Change up your recording space: Improve your audio and visual aesthetic by switching up your recording space. Buy new furniture, pictures, plants, etc. if you are creating a video podcast. Add additional soundproofing or recording equipment to help improve the audio.
Encourage Audience Feedback and Reviews
It used to be that most, if not all of our pop culture was dictated by audience feedback. TV shows got canceled due to poor viewership, albums were discarded after slumping record sales—and now the same is happening in the digital world.
Platforms like Apple Podcasts are controlled by algorithms that operate similarly to the rating systems of years gone by. You know, the ones that used to determine what made it into the mainstream.
Ratings and reviews tell Apple Podcasts, "Hey, look over there—this podcast is getting noticed!" This helps boost your podcast in the charts, which in turn gets more eyes (and ears) on it.
But, ratings and reviews aren't just about chart rankings. Sometimes, to keep creating great content, you need to get outside of your bubble. Tools like Speakpipe or even a Google Voice number give listeners the capacity to actively contribute to a show.
Don’t Be Shy About Asking for Reviews
Reviews are vital for the evolution of a podcast. Those golden five star reviews coax more listeners into the fold, while reviews in general encourage listeners to give a visceral opinion on what they're just heard. Whether good or bad, reviews shine a helpful spotlight on what is and isn't working for your audience.
Ask for feedback. What do they love? What would they prefer to hear less of? Can you make improvements with your sound quality? What topics should you be tackling? Include a call-to-action at the end of each episode as well as in your show show notes where you ask your listeners to provide feedback.
It's not enough to ask for it. Take all feedback on board! Your listeners will often give feedback with good intentions—regardless of how positive or negative it is, they want you to succeed.
Hire People (There’s No Shame in Getting Help)
Creating the best podcast content possible doesn't come easily for everyone.
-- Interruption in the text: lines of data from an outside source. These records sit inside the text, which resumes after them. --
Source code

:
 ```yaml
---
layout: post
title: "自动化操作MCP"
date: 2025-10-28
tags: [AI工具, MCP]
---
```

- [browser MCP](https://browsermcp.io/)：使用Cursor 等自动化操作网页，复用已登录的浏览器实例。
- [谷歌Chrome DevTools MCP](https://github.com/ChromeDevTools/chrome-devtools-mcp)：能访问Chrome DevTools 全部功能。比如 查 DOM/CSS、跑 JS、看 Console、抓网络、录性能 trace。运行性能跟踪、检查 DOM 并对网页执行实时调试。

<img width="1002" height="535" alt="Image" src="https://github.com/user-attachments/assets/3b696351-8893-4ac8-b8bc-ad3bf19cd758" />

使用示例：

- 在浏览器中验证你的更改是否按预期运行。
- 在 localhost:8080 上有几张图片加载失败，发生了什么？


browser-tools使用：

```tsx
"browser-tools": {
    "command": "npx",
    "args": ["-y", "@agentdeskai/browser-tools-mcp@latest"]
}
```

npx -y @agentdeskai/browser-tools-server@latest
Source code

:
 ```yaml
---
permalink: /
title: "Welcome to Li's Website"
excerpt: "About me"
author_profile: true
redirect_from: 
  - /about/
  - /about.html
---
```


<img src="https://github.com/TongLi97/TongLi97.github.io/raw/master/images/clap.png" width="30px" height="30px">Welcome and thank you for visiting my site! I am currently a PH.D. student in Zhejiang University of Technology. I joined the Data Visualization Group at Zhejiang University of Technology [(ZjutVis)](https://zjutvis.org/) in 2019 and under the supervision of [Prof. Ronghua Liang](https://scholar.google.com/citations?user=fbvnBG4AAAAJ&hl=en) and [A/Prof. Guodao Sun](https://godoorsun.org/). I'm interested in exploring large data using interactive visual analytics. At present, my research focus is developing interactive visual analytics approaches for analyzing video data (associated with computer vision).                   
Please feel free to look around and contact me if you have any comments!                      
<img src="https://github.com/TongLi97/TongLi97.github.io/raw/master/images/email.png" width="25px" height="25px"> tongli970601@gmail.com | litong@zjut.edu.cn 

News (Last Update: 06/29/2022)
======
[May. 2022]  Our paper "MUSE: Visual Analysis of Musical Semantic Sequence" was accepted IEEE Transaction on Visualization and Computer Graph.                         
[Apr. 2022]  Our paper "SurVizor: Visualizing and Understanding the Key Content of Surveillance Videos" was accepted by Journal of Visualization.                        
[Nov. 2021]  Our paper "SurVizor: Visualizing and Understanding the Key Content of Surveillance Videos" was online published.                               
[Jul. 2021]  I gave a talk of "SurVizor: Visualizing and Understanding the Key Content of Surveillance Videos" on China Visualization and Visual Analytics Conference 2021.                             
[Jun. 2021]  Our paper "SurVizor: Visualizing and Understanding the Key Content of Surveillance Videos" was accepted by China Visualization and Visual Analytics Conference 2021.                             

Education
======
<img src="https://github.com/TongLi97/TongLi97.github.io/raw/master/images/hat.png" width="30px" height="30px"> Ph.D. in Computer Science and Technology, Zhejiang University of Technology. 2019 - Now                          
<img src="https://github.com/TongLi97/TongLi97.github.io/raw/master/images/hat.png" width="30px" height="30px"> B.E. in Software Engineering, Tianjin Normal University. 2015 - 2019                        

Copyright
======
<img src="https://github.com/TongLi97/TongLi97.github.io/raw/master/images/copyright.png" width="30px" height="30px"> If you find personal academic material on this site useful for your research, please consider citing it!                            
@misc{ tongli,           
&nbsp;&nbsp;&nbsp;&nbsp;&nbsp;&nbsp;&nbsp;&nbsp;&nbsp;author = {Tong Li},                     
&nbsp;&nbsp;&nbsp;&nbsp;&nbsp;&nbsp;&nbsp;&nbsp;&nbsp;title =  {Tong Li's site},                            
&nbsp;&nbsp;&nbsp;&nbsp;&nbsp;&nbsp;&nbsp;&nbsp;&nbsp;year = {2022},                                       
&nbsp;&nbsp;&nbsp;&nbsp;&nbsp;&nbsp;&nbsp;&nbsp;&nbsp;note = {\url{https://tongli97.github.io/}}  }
Sometimes you need to ask for some help. Hiring a professional team can steer you away from the usual rookie mistakes many first-time podcasters make.
In addition, if you already have an established podcast, a strong production team can audit your show and advise you on where improvements can be made to increase your chances of achieving success.
Hiring a podcast launch service is a great way to get someone else to do the heavy lifting for you. Jobs they can tackle on your behalf include brainstorming topics, doing in-depth research, identifying potential guests, editing, overall production, scripting, promotion, sponsorships, and even general logistics.
Closing Thoughts on Podcasting Best Practices
Audio content can be an essential tool in your marketing toolbox. Now that you know our tips and best practices, you can start to maximize the potential of your show. Keep evaluating the content you are creating, how your podcast sounds, what your listeners are saying, and the areas you need to improve.
Remember, podcasting is a journey, not a destination. The medium is always evolving, so it follows that your podcast will be a constant work in progress. Keep at it and you're sure to see real results from your efforts.